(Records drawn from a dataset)
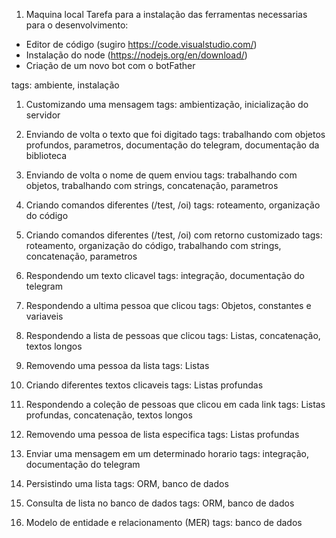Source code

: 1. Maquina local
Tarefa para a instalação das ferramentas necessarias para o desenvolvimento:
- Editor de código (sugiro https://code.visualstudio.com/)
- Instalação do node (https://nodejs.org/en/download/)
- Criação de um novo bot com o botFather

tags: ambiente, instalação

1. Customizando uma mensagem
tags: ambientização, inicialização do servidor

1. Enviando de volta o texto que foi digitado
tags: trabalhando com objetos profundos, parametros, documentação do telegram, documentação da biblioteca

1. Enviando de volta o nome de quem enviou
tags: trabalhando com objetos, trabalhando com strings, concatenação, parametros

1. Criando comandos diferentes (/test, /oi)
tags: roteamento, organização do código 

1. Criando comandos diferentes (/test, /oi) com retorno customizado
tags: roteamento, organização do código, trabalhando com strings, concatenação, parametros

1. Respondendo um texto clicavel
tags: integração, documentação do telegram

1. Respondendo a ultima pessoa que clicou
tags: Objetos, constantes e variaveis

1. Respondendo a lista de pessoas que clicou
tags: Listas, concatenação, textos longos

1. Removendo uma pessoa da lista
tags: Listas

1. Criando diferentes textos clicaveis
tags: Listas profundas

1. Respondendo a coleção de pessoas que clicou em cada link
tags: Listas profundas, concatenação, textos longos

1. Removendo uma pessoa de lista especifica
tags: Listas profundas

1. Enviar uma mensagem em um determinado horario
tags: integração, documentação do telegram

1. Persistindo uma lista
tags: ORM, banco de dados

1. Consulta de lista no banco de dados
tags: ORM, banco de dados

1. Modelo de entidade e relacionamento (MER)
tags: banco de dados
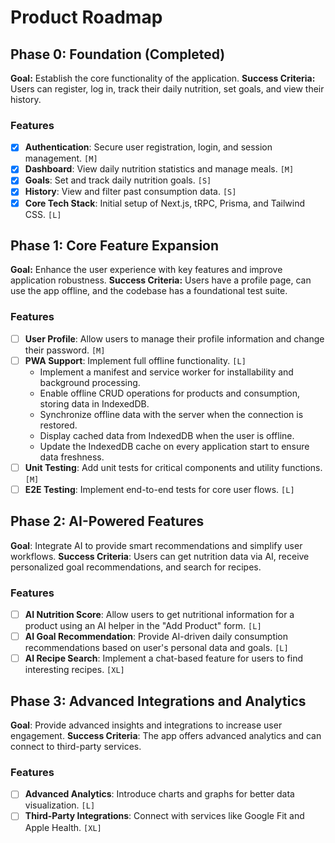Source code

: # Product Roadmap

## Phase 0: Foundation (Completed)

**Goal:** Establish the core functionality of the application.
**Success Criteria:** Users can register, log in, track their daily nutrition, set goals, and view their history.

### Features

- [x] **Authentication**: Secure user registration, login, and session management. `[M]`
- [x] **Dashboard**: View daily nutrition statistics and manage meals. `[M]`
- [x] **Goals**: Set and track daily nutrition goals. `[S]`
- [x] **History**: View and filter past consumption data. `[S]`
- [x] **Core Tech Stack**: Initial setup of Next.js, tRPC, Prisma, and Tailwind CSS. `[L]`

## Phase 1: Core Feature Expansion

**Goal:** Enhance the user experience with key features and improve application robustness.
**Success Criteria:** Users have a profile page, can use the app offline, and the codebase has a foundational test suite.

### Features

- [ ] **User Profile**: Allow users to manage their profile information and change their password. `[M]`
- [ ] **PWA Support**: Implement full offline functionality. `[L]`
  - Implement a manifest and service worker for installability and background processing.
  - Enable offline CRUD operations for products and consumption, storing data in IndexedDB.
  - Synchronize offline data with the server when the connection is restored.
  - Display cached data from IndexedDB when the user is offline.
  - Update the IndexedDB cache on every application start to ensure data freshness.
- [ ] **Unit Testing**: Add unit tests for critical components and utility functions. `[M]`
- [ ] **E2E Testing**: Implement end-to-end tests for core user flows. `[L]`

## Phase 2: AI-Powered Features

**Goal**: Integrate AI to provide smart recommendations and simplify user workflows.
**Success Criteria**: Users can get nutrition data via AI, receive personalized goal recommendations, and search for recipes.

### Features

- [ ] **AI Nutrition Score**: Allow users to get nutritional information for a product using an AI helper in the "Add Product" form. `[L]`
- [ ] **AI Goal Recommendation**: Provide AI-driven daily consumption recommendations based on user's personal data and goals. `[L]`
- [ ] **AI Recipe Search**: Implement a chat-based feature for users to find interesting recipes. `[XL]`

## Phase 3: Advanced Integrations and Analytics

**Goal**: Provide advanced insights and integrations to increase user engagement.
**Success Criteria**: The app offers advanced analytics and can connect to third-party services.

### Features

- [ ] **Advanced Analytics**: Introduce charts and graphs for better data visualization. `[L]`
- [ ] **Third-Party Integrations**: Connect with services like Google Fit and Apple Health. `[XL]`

To do: Sift through the entries and copy every line with "Allow".

Solution to this exercise:
- [ ] **User Profile**: Allow users to manage their profile information and change their password. `[M]`
- [ ] **AI Nutrition Score**: Allow users to get nutritional information for a product using an AI helper in the "Add Product" form. `[L]`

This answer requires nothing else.